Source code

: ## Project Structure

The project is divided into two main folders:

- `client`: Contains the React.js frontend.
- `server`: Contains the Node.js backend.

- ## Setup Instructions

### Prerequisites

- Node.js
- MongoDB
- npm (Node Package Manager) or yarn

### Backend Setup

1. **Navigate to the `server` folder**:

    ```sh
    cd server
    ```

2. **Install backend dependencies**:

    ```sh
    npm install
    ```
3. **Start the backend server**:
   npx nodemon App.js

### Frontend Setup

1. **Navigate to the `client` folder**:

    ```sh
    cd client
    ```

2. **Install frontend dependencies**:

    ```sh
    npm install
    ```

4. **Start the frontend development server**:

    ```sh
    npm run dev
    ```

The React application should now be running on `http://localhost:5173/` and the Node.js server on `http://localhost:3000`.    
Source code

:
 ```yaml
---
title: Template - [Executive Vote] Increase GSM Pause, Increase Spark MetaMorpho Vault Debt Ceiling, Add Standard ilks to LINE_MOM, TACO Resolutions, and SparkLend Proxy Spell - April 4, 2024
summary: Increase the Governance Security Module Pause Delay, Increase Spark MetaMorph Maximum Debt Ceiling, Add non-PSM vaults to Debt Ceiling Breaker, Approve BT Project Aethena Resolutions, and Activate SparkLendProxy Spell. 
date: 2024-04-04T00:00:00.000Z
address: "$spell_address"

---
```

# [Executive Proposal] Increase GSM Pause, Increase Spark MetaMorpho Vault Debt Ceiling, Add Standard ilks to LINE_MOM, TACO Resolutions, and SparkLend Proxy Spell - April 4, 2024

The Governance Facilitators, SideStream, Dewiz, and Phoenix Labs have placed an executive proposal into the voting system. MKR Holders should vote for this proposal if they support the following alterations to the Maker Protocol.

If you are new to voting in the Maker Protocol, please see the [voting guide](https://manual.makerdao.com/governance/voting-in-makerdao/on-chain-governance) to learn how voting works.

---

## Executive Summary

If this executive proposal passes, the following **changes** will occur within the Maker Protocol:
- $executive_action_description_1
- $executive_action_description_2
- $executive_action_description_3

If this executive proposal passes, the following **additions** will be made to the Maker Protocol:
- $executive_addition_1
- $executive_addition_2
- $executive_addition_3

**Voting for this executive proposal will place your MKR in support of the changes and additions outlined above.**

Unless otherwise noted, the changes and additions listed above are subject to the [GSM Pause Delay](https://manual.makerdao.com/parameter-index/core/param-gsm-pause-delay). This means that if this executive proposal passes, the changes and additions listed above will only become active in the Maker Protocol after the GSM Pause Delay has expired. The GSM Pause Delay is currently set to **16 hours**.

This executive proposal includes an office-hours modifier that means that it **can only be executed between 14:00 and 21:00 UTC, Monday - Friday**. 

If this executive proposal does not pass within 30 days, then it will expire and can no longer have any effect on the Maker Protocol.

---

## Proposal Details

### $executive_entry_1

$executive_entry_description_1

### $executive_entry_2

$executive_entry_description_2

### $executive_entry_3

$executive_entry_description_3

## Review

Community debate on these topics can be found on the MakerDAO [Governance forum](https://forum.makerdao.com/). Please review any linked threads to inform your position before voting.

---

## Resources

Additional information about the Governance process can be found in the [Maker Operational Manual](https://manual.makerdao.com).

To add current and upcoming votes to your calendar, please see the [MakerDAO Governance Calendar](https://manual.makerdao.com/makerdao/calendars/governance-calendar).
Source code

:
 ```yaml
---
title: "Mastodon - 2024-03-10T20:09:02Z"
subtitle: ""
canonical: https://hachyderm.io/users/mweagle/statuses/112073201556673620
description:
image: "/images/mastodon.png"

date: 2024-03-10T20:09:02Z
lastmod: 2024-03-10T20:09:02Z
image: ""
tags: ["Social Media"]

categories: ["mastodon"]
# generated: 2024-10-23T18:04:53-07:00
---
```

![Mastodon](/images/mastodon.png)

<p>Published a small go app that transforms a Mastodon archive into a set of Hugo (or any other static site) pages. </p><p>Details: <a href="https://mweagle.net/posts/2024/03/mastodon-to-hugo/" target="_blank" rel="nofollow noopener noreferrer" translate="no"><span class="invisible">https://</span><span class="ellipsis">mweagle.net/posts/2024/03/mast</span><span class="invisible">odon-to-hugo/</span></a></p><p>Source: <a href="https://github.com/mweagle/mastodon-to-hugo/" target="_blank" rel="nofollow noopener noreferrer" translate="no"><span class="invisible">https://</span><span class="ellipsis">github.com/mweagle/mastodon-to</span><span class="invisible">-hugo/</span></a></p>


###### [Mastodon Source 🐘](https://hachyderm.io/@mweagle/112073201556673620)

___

==

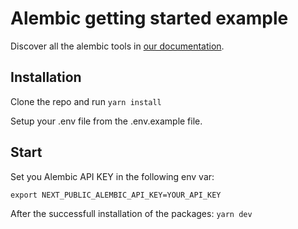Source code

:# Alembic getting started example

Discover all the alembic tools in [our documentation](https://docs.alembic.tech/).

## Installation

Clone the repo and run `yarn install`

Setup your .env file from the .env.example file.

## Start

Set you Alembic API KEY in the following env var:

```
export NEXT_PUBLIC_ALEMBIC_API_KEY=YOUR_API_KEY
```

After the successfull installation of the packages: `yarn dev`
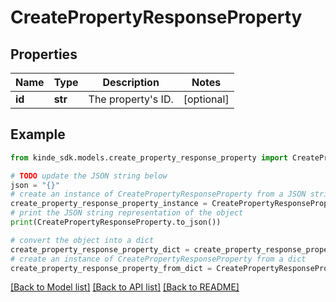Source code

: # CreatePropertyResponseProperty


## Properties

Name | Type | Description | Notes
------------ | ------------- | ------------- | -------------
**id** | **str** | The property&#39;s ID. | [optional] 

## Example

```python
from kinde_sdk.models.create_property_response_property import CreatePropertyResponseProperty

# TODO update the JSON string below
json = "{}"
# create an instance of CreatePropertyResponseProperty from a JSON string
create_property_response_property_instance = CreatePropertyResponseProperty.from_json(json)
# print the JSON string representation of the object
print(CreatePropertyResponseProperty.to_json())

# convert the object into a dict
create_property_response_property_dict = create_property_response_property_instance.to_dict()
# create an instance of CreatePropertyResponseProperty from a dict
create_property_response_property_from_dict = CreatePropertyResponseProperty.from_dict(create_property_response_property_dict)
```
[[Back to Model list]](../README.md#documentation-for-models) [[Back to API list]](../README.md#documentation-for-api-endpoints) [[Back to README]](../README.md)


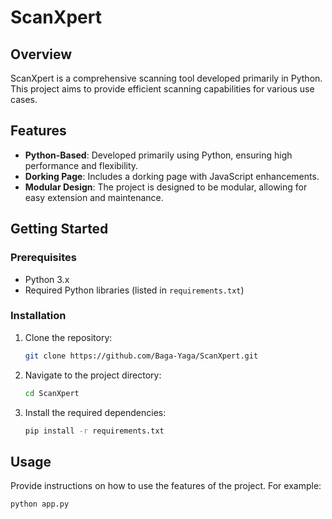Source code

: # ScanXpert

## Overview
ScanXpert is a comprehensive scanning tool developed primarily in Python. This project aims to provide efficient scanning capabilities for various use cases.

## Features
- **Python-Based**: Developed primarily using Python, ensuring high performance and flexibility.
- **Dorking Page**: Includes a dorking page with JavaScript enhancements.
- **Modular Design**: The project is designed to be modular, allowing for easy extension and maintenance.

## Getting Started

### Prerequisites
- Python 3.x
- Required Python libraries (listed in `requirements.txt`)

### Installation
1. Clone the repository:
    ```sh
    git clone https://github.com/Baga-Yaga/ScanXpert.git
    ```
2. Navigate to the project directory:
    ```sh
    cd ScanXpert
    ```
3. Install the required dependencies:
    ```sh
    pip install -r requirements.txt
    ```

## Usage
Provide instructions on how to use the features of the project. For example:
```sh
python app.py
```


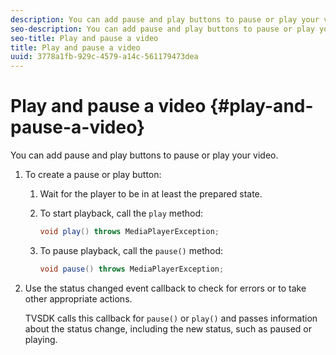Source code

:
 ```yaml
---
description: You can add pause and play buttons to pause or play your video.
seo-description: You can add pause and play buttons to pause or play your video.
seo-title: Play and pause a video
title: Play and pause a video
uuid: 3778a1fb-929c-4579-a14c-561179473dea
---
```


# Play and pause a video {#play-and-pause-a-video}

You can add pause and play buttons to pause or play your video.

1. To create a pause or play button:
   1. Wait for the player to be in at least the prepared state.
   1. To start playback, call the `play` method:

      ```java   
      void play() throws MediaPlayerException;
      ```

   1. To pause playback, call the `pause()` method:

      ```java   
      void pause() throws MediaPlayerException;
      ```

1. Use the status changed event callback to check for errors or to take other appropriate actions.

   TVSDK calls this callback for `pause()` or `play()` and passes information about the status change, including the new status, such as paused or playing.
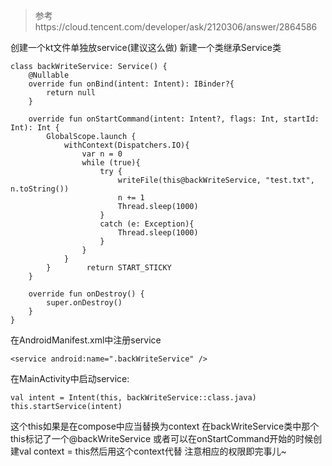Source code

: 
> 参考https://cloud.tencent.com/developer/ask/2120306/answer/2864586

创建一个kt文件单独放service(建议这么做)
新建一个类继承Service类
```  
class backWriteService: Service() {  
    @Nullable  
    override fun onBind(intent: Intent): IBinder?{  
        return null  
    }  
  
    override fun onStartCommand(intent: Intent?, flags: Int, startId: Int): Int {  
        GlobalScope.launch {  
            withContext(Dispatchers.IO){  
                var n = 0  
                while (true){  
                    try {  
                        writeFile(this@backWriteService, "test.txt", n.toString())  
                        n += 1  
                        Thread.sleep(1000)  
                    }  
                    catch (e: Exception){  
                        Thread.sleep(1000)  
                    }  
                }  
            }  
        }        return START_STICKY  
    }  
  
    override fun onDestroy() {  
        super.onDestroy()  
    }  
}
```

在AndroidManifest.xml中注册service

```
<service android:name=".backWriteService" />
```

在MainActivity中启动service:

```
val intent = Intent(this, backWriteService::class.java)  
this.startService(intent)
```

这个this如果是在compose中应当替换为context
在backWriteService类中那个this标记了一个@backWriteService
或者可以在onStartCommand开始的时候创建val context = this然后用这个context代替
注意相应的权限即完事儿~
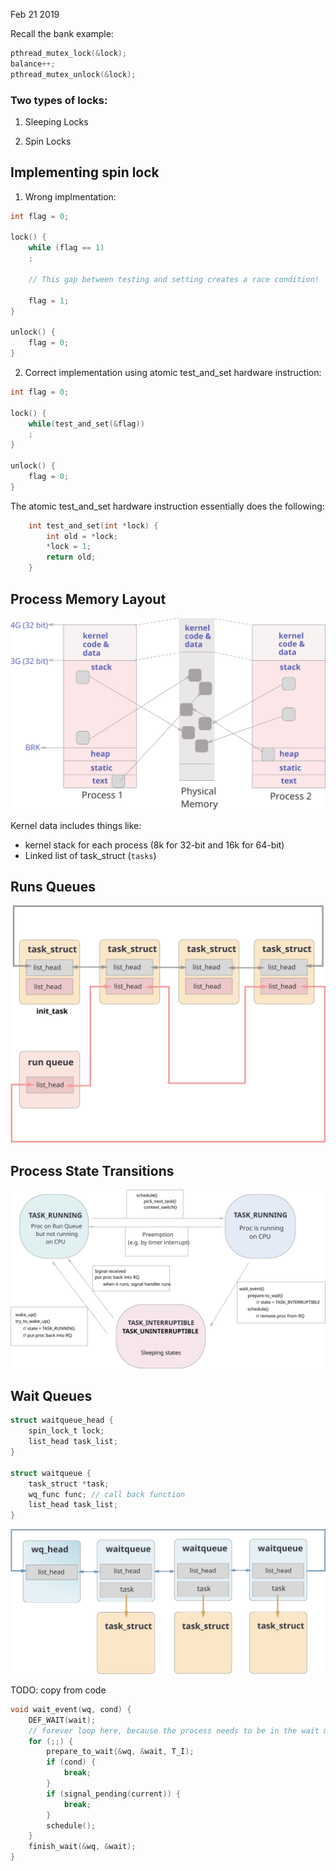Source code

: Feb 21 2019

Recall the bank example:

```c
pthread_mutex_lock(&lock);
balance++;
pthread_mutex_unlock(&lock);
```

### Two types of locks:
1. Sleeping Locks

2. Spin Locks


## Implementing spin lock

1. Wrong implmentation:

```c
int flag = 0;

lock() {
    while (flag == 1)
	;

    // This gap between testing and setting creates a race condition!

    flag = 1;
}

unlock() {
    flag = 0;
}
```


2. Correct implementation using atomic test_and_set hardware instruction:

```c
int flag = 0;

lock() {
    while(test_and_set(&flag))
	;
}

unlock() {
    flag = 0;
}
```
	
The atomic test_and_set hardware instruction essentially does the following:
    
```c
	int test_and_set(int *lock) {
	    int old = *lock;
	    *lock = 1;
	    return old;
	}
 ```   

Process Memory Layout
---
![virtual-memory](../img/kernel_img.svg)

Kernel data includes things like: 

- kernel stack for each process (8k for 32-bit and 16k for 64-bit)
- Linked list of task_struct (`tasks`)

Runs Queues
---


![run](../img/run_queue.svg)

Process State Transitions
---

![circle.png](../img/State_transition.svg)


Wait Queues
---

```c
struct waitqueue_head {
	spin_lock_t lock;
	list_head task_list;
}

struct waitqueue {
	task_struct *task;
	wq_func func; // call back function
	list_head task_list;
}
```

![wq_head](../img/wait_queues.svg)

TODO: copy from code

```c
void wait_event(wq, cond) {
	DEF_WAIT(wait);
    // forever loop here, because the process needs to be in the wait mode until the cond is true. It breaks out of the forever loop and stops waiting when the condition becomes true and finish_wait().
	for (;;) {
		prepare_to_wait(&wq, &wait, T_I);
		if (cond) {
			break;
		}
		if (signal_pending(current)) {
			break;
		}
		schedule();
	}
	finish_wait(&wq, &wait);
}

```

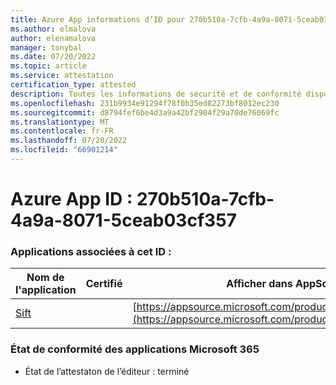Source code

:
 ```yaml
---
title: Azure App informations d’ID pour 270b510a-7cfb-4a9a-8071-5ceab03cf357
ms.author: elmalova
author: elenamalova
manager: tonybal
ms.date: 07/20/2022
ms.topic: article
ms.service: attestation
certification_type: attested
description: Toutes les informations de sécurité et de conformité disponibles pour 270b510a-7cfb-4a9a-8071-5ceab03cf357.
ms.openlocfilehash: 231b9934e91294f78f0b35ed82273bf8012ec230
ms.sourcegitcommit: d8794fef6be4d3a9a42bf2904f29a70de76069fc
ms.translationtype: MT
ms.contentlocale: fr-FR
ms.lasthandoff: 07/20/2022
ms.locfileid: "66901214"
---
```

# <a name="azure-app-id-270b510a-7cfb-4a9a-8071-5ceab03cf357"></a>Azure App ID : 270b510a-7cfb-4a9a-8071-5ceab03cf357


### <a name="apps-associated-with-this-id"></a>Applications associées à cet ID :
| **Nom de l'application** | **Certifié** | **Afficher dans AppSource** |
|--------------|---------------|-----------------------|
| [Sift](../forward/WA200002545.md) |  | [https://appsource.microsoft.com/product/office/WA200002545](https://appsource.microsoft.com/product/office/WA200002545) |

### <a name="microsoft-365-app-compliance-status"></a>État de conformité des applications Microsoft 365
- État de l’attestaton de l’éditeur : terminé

---

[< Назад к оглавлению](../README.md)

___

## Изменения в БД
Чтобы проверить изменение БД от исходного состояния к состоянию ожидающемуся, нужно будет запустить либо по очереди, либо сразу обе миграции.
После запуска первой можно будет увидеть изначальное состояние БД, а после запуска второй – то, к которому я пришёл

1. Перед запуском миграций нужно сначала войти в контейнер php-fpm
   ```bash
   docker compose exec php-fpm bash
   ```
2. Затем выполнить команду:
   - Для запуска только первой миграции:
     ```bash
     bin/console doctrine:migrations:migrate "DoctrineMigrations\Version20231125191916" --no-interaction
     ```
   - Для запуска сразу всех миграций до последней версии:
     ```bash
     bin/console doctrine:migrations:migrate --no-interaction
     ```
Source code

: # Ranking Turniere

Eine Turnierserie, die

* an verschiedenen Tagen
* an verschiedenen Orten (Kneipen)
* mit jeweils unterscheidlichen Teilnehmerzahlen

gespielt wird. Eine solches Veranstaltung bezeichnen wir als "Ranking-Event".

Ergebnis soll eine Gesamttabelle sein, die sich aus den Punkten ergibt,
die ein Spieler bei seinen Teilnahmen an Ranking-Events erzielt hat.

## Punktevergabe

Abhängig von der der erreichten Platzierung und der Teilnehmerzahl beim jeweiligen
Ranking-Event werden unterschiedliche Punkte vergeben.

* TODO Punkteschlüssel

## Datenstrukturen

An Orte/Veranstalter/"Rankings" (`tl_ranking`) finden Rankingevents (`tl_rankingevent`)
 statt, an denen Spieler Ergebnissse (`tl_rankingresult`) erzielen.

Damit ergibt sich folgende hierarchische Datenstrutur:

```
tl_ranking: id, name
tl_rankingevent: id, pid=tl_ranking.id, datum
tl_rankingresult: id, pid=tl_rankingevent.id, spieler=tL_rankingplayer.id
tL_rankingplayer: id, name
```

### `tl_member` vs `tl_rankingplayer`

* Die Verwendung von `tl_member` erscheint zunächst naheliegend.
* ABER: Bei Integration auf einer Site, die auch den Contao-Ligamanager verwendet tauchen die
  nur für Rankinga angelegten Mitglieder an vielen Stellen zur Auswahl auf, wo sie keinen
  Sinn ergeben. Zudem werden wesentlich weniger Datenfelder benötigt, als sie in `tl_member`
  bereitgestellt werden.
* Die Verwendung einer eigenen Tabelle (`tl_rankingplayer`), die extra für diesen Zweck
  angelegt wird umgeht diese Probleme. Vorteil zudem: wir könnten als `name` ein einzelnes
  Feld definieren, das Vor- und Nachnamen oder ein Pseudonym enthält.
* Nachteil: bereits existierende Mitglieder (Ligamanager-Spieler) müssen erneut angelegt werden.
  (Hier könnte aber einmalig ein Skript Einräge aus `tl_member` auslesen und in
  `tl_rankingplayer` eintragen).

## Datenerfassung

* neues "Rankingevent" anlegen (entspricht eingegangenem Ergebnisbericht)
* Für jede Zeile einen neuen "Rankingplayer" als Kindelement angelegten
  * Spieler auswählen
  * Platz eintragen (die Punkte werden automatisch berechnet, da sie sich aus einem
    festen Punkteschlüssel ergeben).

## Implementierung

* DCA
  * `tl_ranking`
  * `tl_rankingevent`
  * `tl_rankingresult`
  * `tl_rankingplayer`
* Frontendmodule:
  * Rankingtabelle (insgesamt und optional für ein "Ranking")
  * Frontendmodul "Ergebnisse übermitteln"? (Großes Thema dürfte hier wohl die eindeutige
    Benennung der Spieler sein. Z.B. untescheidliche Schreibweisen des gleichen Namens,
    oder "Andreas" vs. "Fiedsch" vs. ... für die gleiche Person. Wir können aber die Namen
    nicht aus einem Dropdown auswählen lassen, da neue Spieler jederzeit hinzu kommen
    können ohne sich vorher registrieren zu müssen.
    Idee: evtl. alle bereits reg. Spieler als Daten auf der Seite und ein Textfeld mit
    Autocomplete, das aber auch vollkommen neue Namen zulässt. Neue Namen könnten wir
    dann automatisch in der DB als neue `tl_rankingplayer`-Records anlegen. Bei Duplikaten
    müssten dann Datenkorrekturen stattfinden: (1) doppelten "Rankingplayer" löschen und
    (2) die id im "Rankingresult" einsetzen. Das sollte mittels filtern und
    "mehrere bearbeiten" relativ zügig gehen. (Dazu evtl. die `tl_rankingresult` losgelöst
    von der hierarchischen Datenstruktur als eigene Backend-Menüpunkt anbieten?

DESCRIPTION OF THE TASK:
Scan the records for the string "dann" and show every line that contains it.

ANSWER TO THE PROBLEM:
    dann automatisch in der DB als neue `tl_rankingplayer`-Records anlegen. Bei Duplikaten
    müssten dann Datenkorrekturen stattfinden: (1) doppelten "Rankingplayer" löschen und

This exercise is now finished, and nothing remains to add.